**The problem:**
Everything from the first line of the records to the line containing "on-premises SQL database.</span></span>", inclusive, is to be extracted exactly, and nothing more.

========================================================================

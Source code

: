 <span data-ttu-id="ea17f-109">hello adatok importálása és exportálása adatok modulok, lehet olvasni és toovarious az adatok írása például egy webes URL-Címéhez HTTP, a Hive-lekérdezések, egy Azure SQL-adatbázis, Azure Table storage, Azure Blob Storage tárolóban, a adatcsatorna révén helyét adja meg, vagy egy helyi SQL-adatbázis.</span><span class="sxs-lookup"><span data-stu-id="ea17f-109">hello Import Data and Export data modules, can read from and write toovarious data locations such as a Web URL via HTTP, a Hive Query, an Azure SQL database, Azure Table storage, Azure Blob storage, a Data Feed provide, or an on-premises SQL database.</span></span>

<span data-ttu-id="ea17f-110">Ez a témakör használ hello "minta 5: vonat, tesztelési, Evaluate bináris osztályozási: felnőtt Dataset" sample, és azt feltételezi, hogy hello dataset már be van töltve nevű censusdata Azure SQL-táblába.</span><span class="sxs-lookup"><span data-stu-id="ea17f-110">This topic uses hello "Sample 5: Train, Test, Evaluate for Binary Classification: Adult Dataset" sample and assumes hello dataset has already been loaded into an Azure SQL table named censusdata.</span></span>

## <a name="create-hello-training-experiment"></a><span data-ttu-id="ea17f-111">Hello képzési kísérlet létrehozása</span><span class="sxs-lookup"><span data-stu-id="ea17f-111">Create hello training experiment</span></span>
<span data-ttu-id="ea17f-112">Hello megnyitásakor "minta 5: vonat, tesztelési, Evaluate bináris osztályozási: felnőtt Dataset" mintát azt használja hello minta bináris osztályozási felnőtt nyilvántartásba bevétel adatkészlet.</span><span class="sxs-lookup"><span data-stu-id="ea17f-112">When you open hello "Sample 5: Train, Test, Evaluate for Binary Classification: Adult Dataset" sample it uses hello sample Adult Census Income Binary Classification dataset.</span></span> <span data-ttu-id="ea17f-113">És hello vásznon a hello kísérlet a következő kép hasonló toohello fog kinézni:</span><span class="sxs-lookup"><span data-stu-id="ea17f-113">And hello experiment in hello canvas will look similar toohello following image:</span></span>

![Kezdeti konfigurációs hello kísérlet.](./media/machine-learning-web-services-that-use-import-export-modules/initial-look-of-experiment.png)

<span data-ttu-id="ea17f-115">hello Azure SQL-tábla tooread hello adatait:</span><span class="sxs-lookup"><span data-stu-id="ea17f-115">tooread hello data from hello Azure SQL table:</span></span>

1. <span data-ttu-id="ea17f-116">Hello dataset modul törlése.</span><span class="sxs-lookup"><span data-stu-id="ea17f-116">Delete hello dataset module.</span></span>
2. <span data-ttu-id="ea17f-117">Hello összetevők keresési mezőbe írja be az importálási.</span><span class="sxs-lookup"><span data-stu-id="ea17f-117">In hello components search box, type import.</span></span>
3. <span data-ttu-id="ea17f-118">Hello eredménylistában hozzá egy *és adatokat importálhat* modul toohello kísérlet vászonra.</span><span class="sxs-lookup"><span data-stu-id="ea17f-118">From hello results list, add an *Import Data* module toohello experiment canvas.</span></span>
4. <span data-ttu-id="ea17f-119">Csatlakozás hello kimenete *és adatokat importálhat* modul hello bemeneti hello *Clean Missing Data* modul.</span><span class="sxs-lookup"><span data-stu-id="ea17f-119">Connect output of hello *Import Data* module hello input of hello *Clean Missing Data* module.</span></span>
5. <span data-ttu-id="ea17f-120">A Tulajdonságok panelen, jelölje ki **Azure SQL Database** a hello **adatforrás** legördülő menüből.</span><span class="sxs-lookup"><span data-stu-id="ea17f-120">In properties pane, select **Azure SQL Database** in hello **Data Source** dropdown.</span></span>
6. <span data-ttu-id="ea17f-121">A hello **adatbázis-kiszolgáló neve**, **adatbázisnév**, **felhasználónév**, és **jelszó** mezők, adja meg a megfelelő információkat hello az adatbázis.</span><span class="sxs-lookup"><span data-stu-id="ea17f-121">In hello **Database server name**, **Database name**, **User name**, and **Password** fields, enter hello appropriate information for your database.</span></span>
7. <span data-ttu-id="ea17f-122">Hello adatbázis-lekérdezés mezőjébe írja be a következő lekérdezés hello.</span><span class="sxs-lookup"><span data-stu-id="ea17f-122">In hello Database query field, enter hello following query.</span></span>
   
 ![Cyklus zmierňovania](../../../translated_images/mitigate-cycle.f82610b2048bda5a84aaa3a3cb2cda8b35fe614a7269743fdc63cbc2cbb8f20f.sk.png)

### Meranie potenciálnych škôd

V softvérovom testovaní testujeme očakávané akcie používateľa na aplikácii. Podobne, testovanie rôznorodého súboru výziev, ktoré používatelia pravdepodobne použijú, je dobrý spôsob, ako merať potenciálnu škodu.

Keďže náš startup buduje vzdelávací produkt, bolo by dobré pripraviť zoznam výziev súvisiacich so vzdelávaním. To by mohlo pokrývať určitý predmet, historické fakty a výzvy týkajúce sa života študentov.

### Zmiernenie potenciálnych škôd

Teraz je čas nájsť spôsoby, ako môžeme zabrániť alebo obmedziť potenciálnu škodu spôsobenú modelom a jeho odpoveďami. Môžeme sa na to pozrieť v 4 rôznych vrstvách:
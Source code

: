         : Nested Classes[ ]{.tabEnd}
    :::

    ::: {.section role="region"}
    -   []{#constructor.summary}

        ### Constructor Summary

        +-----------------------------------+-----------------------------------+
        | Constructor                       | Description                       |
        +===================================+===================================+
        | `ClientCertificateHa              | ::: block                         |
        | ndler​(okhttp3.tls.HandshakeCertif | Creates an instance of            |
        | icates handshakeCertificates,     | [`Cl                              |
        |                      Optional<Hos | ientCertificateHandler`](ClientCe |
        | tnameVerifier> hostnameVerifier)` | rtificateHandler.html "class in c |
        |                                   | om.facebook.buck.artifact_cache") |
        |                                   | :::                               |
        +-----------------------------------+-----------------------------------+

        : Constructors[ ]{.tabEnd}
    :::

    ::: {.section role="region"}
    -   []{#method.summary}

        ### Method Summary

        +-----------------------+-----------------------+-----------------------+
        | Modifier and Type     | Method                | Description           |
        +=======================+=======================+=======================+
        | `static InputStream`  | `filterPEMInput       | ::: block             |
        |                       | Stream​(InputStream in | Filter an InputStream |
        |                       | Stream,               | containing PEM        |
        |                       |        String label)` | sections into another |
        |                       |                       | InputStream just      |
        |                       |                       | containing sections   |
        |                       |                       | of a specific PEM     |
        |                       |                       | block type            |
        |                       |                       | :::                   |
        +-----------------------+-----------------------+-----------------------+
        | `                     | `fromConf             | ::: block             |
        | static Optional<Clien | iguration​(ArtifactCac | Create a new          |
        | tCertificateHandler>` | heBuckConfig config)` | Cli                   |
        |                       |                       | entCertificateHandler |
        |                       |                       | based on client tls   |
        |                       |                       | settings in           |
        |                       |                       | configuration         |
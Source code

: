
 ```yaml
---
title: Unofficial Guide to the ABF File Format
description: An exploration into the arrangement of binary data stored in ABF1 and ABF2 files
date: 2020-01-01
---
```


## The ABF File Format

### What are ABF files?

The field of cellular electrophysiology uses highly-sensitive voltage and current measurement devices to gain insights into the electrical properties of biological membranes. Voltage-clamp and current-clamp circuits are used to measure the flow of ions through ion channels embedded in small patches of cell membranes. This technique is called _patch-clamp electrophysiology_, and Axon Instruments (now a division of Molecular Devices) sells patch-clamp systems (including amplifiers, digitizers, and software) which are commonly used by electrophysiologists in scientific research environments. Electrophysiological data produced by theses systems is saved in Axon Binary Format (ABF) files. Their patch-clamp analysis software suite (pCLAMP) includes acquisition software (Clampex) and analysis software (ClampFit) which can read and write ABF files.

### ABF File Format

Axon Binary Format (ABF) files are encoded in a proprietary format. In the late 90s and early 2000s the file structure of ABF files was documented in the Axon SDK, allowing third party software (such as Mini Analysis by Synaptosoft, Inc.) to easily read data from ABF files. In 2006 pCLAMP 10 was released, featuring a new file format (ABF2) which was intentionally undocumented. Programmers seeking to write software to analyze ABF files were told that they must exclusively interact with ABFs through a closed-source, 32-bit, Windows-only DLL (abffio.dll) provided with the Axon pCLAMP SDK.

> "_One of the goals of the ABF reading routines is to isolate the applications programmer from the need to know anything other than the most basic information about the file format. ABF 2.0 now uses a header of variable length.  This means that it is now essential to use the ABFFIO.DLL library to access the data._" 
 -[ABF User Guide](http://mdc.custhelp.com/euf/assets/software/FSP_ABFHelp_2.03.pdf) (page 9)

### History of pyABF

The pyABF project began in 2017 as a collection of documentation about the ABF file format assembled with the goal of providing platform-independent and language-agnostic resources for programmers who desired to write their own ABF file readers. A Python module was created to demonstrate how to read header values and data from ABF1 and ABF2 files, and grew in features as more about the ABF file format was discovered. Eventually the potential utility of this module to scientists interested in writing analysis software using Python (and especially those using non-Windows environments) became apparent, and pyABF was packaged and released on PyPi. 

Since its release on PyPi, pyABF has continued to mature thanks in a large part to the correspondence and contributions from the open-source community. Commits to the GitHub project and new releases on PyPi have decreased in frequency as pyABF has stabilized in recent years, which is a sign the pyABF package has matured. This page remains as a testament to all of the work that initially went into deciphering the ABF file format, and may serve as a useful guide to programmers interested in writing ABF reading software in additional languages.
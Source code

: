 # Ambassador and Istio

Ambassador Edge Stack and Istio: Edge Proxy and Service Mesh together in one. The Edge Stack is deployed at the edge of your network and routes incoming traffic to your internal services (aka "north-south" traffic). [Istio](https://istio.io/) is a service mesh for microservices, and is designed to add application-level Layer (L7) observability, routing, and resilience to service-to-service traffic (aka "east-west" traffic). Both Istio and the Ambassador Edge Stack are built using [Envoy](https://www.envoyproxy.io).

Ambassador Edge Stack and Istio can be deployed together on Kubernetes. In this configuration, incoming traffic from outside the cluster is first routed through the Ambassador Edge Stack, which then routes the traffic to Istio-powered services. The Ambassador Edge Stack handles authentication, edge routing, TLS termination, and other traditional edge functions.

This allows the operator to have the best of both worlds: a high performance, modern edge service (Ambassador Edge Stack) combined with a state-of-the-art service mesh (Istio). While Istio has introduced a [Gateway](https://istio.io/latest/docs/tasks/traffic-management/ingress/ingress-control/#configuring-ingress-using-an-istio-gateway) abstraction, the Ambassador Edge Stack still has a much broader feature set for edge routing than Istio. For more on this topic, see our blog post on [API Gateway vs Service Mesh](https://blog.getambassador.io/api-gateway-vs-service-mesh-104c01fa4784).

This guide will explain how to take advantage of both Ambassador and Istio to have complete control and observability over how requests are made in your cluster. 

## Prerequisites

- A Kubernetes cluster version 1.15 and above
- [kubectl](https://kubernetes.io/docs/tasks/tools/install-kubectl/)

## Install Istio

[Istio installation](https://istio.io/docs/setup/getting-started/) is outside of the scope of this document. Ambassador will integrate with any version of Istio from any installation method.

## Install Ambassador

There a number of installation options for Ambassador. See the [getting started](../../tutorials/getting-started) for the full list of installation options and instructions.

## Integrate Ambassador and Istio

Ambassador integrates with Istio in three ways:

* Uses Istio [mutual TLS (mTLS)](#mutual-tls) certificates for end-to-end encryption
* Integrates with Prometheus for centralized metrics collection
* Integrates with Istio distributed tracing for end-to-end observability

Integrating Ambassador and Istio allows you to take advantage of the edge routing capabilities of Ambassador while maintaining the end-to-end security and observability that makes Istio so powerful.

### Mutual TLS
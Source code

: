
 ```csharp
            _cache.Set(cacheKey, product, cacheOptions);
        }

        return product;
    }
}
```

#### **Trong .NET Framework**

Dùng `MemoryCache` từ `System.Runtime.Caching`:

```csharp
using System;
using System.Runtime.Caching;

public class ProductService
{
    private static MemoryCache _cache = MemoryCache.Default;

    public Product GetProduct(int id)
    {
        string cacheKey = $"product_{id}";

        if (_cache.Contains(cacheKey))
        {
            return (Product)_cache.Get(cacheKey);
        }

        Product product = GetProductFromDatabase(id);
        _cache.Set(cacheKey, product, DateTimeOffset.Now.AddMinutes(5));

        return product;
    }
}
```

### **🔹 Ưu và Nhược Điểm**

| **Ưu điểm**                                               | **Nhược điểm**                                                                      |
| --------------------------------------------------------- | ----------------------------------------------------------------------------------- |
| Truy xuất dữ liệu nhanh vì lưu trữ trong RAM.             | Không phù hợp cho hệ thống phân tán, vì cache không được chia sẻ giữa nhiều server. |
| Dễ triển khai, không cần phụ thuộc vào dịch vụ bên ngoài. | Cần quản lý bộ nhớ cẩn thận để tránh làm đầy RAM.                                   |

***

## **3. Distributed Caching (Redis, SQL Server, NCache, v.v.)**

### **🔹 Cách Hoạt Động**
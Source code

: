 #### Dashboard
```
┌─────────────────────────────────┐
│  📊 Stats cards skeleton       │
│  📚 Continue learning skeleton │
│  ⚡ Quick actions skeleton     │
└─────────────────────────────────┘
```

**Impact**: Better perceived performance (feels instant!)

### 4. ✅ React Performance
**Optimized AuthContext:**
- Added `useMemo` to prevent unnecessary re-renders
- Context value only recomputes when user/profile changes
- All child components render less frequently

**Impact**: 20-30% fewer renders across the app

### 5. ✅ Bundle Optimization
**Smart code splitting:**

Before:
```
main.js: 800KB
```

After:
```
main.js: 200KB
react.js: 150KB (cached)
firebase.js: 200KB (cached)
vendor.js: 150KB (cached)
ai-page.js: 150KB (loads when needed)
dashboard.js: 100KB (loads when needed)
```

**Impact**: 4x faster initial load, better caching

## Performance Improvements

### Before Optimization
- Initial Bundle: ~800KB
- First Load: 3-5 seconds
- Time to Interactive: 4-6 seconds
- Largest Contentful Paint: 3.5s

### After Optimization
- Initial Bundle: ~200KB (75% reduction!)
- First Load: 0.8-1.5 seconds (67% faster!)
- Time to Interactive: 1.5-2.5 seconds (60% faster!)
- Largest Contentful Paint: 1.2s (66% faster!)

========================================================================

**Reply:**
Source code

: <span data-ttu-id="ea17f-109">hello adatok importálása és exportálása adatok modulok, lehet olvasni és toovarious az adatok írása például egy webes URL-Címéhez HTTP, a Hive-lekérdezések, egy Azure SQL-adatbázis, Azure Table storage, Azure Blob Storage tárolóban, a adatcsatorna révén helyét adja meg, vagy egy helyi SQL-adatbázis.</span><span class="sxs-lookup"><span data-stu-id="ea17f-109">hello Import Data and Export data modules, can read from and write toovarious data locations such as a Web URL via HTTP, a Hive Query, an Azure SQL database, Azure Table storage, Azure Blob storage, a Data Feed provide, or an on-premises SQL database.</span></span>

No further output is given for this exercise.